[Collected data]
= = = = = = =

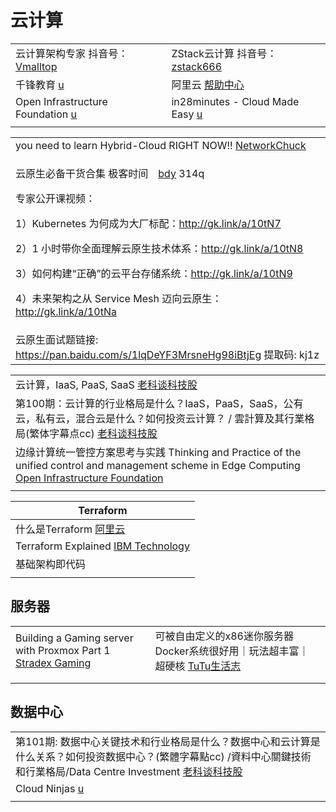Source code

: # 云计算

|                                                                                                                                                                                                                                                                                                                                        |                                                                                                                                                                                                                                                                                                                                                                 |
| -------------------------------------------------------------------------------------------------------------------------------------------------------------------------------------------------------------------------------------------------------------------------------------------------------------------------------------- | --------------------------------------------------------------------------------------------------------------------------------------------------------------------------------------------------------------------------------------------------------------------------------------------------------------------------------------------------------------- |
| 云计算架构专家 抖音号： [Vmalltop](https://www.douyin.com/user/MS4wLjABAAAAZxDgKKv\_vj9dwgF\_\_7xCmbfj8OV9VeI76l-\_wiAwcFM?author\_id=106787107483\&enter\_from=video\_detail\&enter\_method=video\_title\&from\_gid=7007756535740878116\&group\_id=7007756535740878116\&log\_pb=%7B%22impr\_id%22%3A%22202110090725440101510790234F04BC90%22%7D) | ZStack云计算 抖音号： [zstack666](https://www.douyin.com/user/MS4wLjABAAAARNabUczifh-3U6-qwwcZ6uc29L1Zv-FOemUiXrFQwTJk56XHRCqOG\_BQLG7ZQqxO?author\_id=1116706805130055\&enter\_from=video\_detail\&enter\_method=video\_title\&from\_gid=7002896729465048331\&group\_id=7002896729465048331\&log\_pb=%7B%22impr\_id%22%3A%222021100907264001021206515425129C41%22%7D) |
| 千锋教育 [u](https://www.youtube.com/channel/UCtlYTdQCuSRP7W5r2aOMvQw)                                                                                                                                                                                                                                                                     | 阿里云 [帮助中心](https://help.aliyun.com/)                                                                                                                                                                                                                                                                                                                            |
| Open Infrastructure Foundation [u](https://www.youtube.com/c/OpenStackFoundation/playlists)                                                                                                                                                                                                                                            | in28minutes - Cloud Made Easy [u](https://www.youtube.com/user/rithustutorials/playlists)                                                                                                                                                                                                                                                                       |
|                                                                                                                                                                                                                                                                                                                                        |                                                                                                                                                                                                                                                                                                                                                                 |

|                                                                                                                                                                                                                                                                                                                              |
| ---------------------------------------------------------------------------------------------------------------------------------------------------------------------------------------------------------------------------------------------------------------------------------------------------------------------------- |
| you need to learn Hybrid-Cloud RIGHT NOW!! [NetworkChuck](https://www.youtube.com/watch?v=37tyxaQbtN4)                                                                                                                                                                                                                       |
| <p>云原生必备干货合集 极客时间　<a href="https://pan.baidu.com/s/1XnaxX9mTssqV70R8UP9v7Q">bdy</a> 314q</p><p>专家公开课视频： </p><p>1）Kubernetes 为何成为大厂标配：http://gk.link/a/10tN7 </p><p>2）1 小时带你全面理解云原生技术体系：http://gk.link/a/10tN8 </p><p>3）如何构建“正确”的云平台存储系统：http://gk.link/a/10tN9 </p><p>4）未来架构之从 Service Mesh 迈向云原生：http://gk.link/a/10tNa</p> |
| 云原生面试题链接: https://pan.baidu.com/s/1lqDeYF3MrsneHg98iBtjEg 提取码: kj1z                                                                                                                                                                                                                                                          |

|                                                                                                                                                                                    |
| ---------------------------------------------------------------------------------------------------------------------------------------------------------------------------------- |
| 云计算，IaaS, PaaS, SaaS [老科谈科技股](https://www.youtube.com/playlist?list=PL1G1h\_uas-LGGQJ5Tilu867zv2RB\_oh1-)                                                                          |
| 第100期：云计算的行业格局是什么？IaaS，PaaS，SaaS，公有云，私有云，混合云是什么？如何投资云计算？ / 雲計算及其行業格局(繁体字幕点cc) [老科谈科技股](https://www.youtube.com/watch?v=WvSbNE-d5yw)                                                |
| 边缘计算统一管控方案思考与实践 Thinking and Practice of the unified control and management scheme in Edge Computing [Open Infrastructure Foundation](https://www.youtube.com/watch?v=piLK9o6vKJU) |
|                                                                                                                                                                                    |

| Terraform                                                                         |
| --------------------------------------------------------------------------------- |
| 什么是Terraform [阿里云](https://help.aliyun.com/document\_detail/95820.html)           |
| Terraform Explained [IBM Technology](https://www.youtube.com/watch?v=HmxkYNv1ksg) |
| 基础架构即代码                                                                           |
|                                                                                   |

## 服务器

|                                                                                                            |                                                                                              |   |
| ---------------------------------------------------------------------------------------------------------- | -------------------------------------------------------------------------------------------- | - |
| Building a Gaming server with Proxmox Part 1 [Stradex Gaming](https://www.youtube.com/watch?v=kP7MKrd8Tqg) | 可被自由定义的x86迷你服务器 Docker系统很好用｜玩法超丰富｜超硬核 [TuTu生活志](https://www.youtube.com/watch?v=hb6Y2XnM0cc) |   |
|                                                                                                            |                                                                                              |   |
|                                                                                                            |                                                                                              |   |

## 数据中心

|                                                                                                                                                      |
| ---------------------------------------------------------------------------------------------------------------------------------------------------- |
| 第101期: 数据中心关键技术和行业格局是什么？数据中心和云计算是什么关系？如何投资数据中心？(繁體字幕點cc) /資料中心關鍵技術和行業格局/Data Centre Investment [老科谈科技股](https://www.youtube.com/watch?v=q-jA0v1fl7M) |
| Cloud Ninjas [u](https://www.youtube.com/channel/UCWrZIsFG0pwuuS7IE13LQNQ/playlists)                                                                 |
|                                                                                                                                                      |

= = = = = = =

WHAT YOU HAVE TO DO ▸ Report the number of lines in the entries where the word "SaaS" occurs, and add nothing else.

SOLUTION BELOW ▸ 2